Sunday, August 9, 2009

Cancun... more like CanCRAZY!!!


I had to work my way through college and found myself with very little money or time to do the normal college activities like Spring Break getaways. So at the age of 27, I got revenge on the diligent Dwayne of yesteryear.

With hundreds of dollars at my disposal, I received news that my friend was getting married in CANCUN. Yes, finally I get to live a dream. Unbeknownst to me, I was going to live the dream of a 20-something douche-nozzle named Kerry from right outside of Fort Worth (yeah, a real dude I met on the plane).

The trip started off on a bad note as I lost my phone and had an over-night lay-over in Phoenix. A cab to and from a "delightful" excuse for a cantina called THE SALTY SENORITA (is that more racist than sexist or visa-versa?) cost me 60 bucks and I had to sleep on a wicker chair in front of Starbucks.
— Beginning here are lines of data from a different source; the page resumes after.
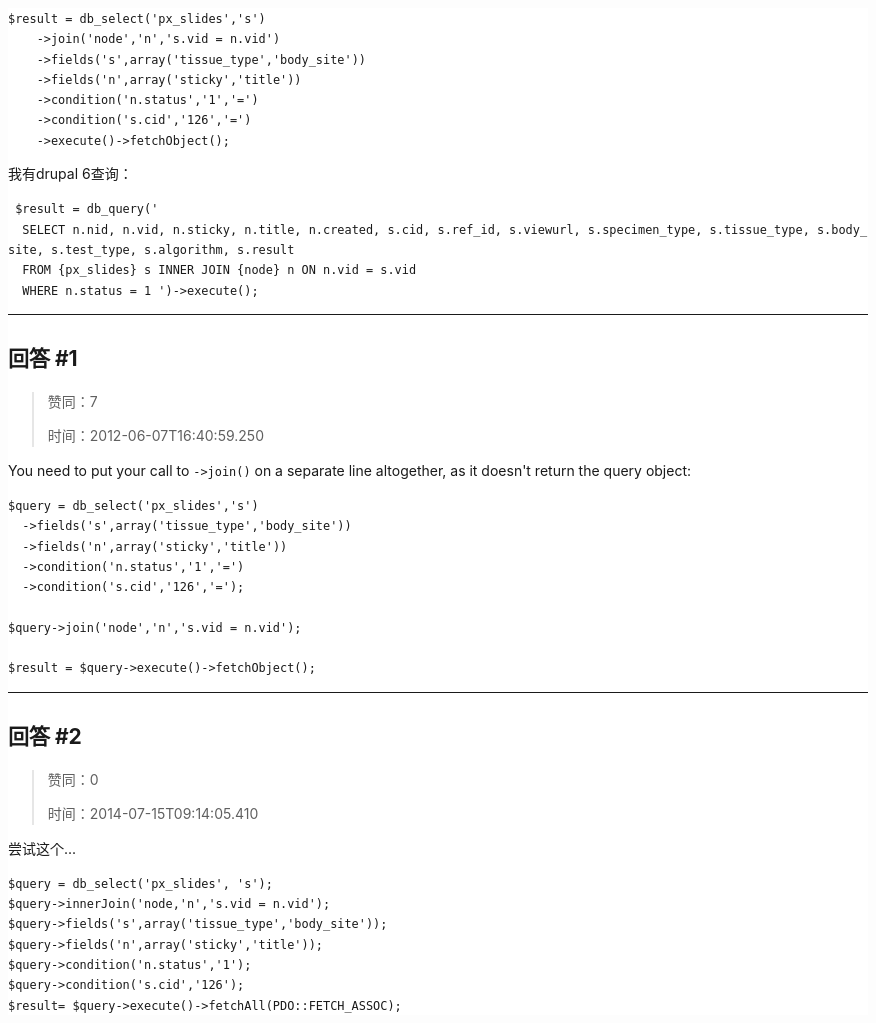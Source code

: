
 ```
$result = db_select('px_slides','s')
    ->join('node','n','s.vid = n.vid')
    ->fields('s',array('tissue_type','body_site'))
    ->fields('n',array('sticky','title'))
    ->condition('n.status','1','=')
    ->condition('s.cid','126','=')
    ->execute()->fetchObject(); 
```

我有drupal 6查询：

```
 $result = db_query('
  SELECT n.nid, n.vid, n.sticky, n.title, n.created, s.cid, s.ref_id, s.viewurl, s.specimen_type, s.tissue_type, s.body_site, s.test_type, s.algorithm, s.result 
  FROM {px_slides} s INNER JOIN {node} n ON n.vid = s.vid
  WHERE n.status = 1 ')->execute(); 
```

* * *

## 回答 #1

> 赞同：7
> 
> 时间：2012-06-07T16:40:59.250

You need to put your call to `->join()` on a separate line altogether, as it doesn't return the query object:

```
$query = db_select('px_slides','s')  
  ->fields('s',array('tissue_type','body_site'))
  ->fields('n',array('sticky','title'))
  ->condition('n.status','1','=')
  ->condition('s.cid','126','=');

$query->join('node','n','s.vid = n.vid');

$result = $query->execute()->fetchObject(); 
```

* * *

## 回答 #2

> 赞同：0
> 
> 时间：2014-07-15T09:14:05.410

尝试这个...

```
$query = db_select('px_slides', 's');
$query->innerJoin('node,'n','s.vid = n.vid');
$query->fields('s',array('tissue_type','body_site'));
$query->fields('n',array('sticky','title'));
$query->condition('n.status','1');
$query->condition('s.cid','126');
$result= $query->execute()->fetchAll(PDO::FETCH_ASSOC); 
```
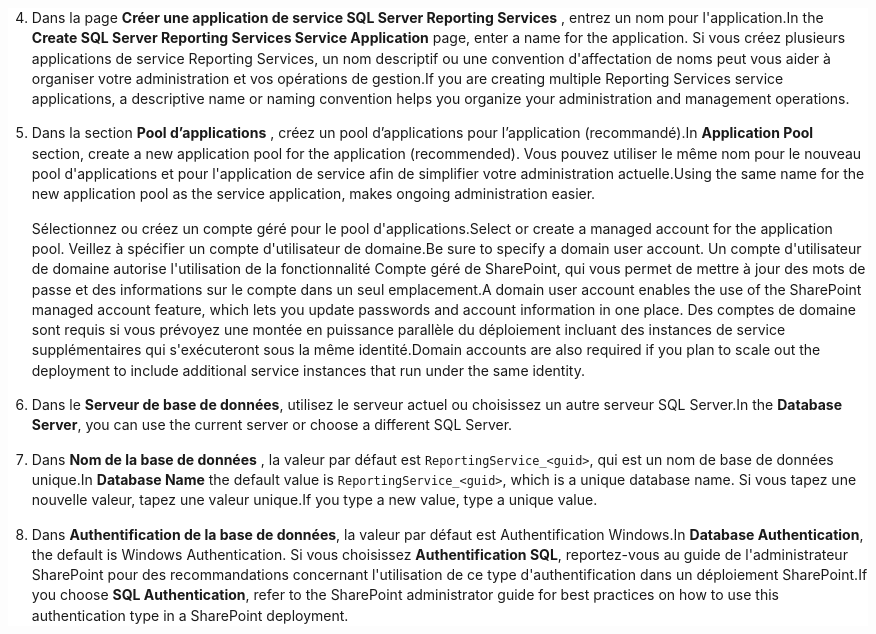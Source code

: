 4.  <span data-ttu-id="eed94-200">Dans la page **Créer une application de service SQL Server Reporting Services** , entrez un nom pour l'application.</span><span class="sxs-lookup"><span data-stu-id="eed94-200">In the **Create SQL Server Reporting Services Service Application** page, enter a name for the application.</span></span> <span data-ttu-id="eed94-201">Si vous créez plusieurs applications de service Reporting Services, un nom descriptif ou une convention d'affectation de noms peut vous aider à organiser votre administration et vos opérations de gestion.</span><span class="sxs-lookup"><span data-stu-id="eed94-201">If you are creating multiple Reporting Services service applications, a descriptive name or naming convention helps you organize your administration and management operations.</span></span>  
  
5.  <span data-ttu-id="eed94-202">Dans la section **Pool d’applications** , créez un pool d’applications pour l’application (recommandé).</span><span class="sxs-lookup"><span data-stu-id="eed94-202">In **Application Pool** section, create a new application pool for the application (recommended).</span></span> <span data-ttu-id="eed94-203">Vous pouvez utiliser le même nom pour le nouveau pool d'applications et pour l'application de service afin de simplifier votre administration actuelle.</span><span class="sxs-lookup"><span data-stu-id="eed94-203">Using the same name for the new application pool as the service application, makes ongoing administration easier.</span></span>  
  
     <span data-ttu-id="eed94-204">Sélectionnez ou créez un compte géré pour le pool d'applications.</span><span class="sxs-lookup"><span data-stu-id="eed94-204">Select or create a managed account for the application pool.</span></span> <span data-ttu-id="eed94-205">Veillez à spécifier un compte d'utilisateur de domaine.</span><span class="sxs-lookup"><span data-stu-id="eed94-205">Be sure to specify a domain user account.</span></span> <span data-ttu-id="eed94-206">Un compte d'utilisateur de domaine autorise l'utilisation de la fonctionnalité Compte géré de SharePoint, qui vous permet de mettre à jour des mots de passe et des informations sur le compte dans un seul emplacement.</span><span class="sxs-lookup"><span data-stu-id="eed94-206">A domain user account enables the use of the SharePoint managed account feature, which lets you update passwords and account information in one place.</span></span> <span data-ttu-id="eed94-207">Des comptes de domaine sont requis si vous prévoyez une montée en puissance parallèle du déploiement incluant des instances de service supplémentaires qui s'exécuteront sous la même identité.</span><span class="sxs-lookup"><span data-stu-id="eed94-207">Domain accounts are also required if you plan to scale out the deployment to include additional service instances that run under the same identity.</span></span>  
  
6.  <span data-ttu-id="eed94-208">Dans le **Serveur de base de données**, utilisez le serveur actuel ou choisissez un autre serveur SQL Server.</span><span class="sxs-lookup"><span data-stu-id="eed94-208">In the **Database Server**, you can use the current server or choose a different SQL Server.</span></span>  
  
7.  <span data-ttu-id="eed94-209">Dans **Nom de la base de données** , la valeur par défaut est `ReportingService_<guid>`, qui est un nom de base de données unique.</span><span class="sxs-lookup"><span data-stu-id="eed94-209">In **Database Name** the default value is `ReportingService_<guid>`, which is a unique database name.</span></span> <span data-ttu-id="eed94-210">Si vous tapez une nouvelle valeur, tapez une valeur unique.</span><span class="sxs-lookup"><span data-stu-id="eed94-210">If you type a new value, type a unique value.</span></span>  
  
8.  <span data-ttu-id="eed94-211">Dans **Authentification de la base de données**, la valeur par défaut est Authentification Windows.</span><span class="sxs-lookup"><span data-stu-id="eed94-211">In **Database Authentication**, the default is Windows Authentication.</span></span> <span data-ttu-id="eed94-212">Si vous choisissez **Authentification SQL**, reportez-vous au guide de l'administrateur SharePoint pour des recommandations concernant l'utilisation de ce type d'authentification dans un déploiement SharePoint.</span><span class="sxs-lookup"><span data-stu-id="eed94-212">If you choose **SQL Authentication**, refer to the SharePoint administrator guide for best practices on how to use this authentication type in a SharePoint deployment.</span></span>  
  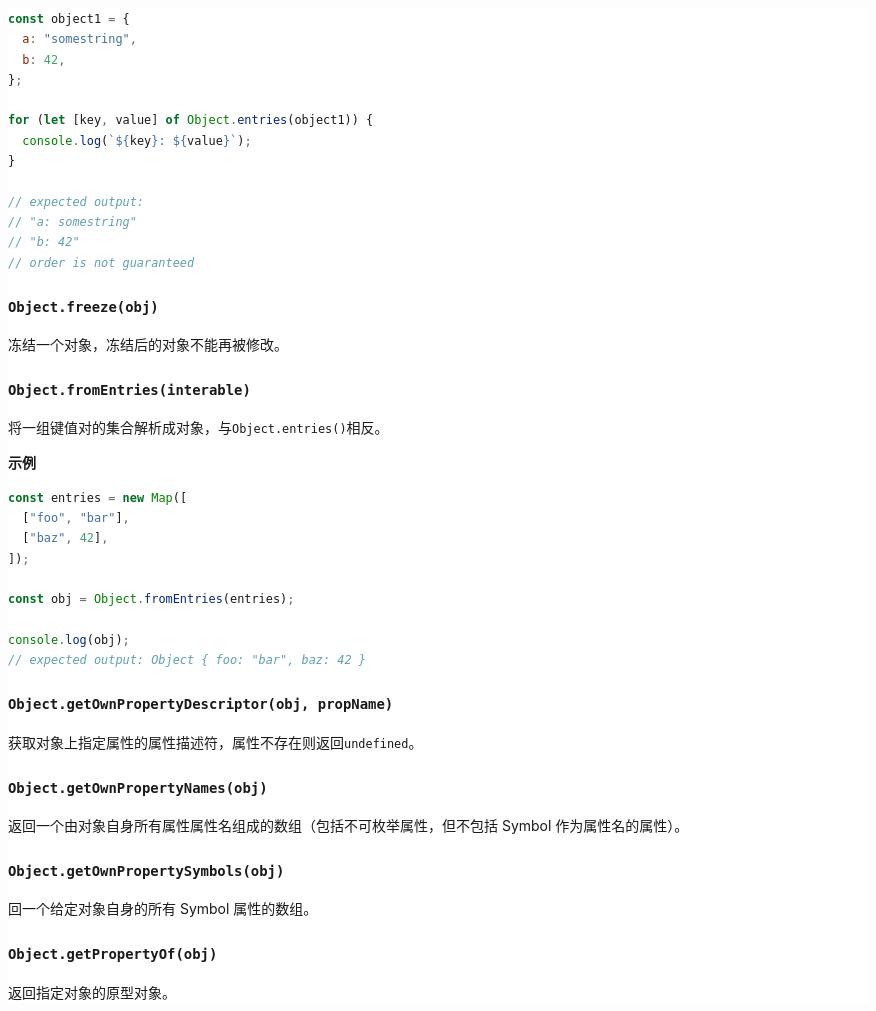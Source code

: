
 ```javascript
const object1 = {
  a: "somestring",
  b: 42,
};

for (let [key, value] of Object.entries(object1)) {
  console.log(`${key}: ${value}`);
}

// expected output:
// "a: somestring"
// "b: 42"
// order is not guaranteed
```

### `Object.freeze(obj)`

冻结一个对象，冻结后的对象不能再被修改。

### `Object.fromEntries(interable)`

将一组键值对的集合解析成对象，与`Object.entries()`相反。

**示例**

```javascript
const entries = new Map([
  ["foo", "bar"],
  ["baz", 42],
]);

const obj = Object.fromEntries(entries);

console.log(obj);
// expected output: Object { foo: "bar", baz: 42 }
```

### `Object.getOwnPropertyDescriptor(obj, propName)`

获取对象上指定属性的属性描述符，属性不存在则返回`undefined`。

### `Object.getOwnPropertyNames(obj)`

返回一个由对象自身所有属性属性名组成的数组（包括不可枚举属性，但不包括 Symbol 作为属性名的属性）。

### `Object.getOwnPropertySymbols(obj)`

回一个给定对象自身的所有 Symbol 属性的数组。

### `Object.getPropertyOf(obj)`

返回指定对象的原型对象。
We finally get to Cancun, which has the airport code CUN, pronounced ‘COON’, which oddly enough, only I and a black dude from Memphis noticed... I looked around at the people waiting at Baggage Claim and noticed they were all either 18 or 55. Sadly, the 55-year-olds were the randiest characters in the group! Gregarious groping and mammary maiming, one guy even told his aging piece o' rear, "Get ready for a long weekend!"... Cancun throws a curveball for a strike!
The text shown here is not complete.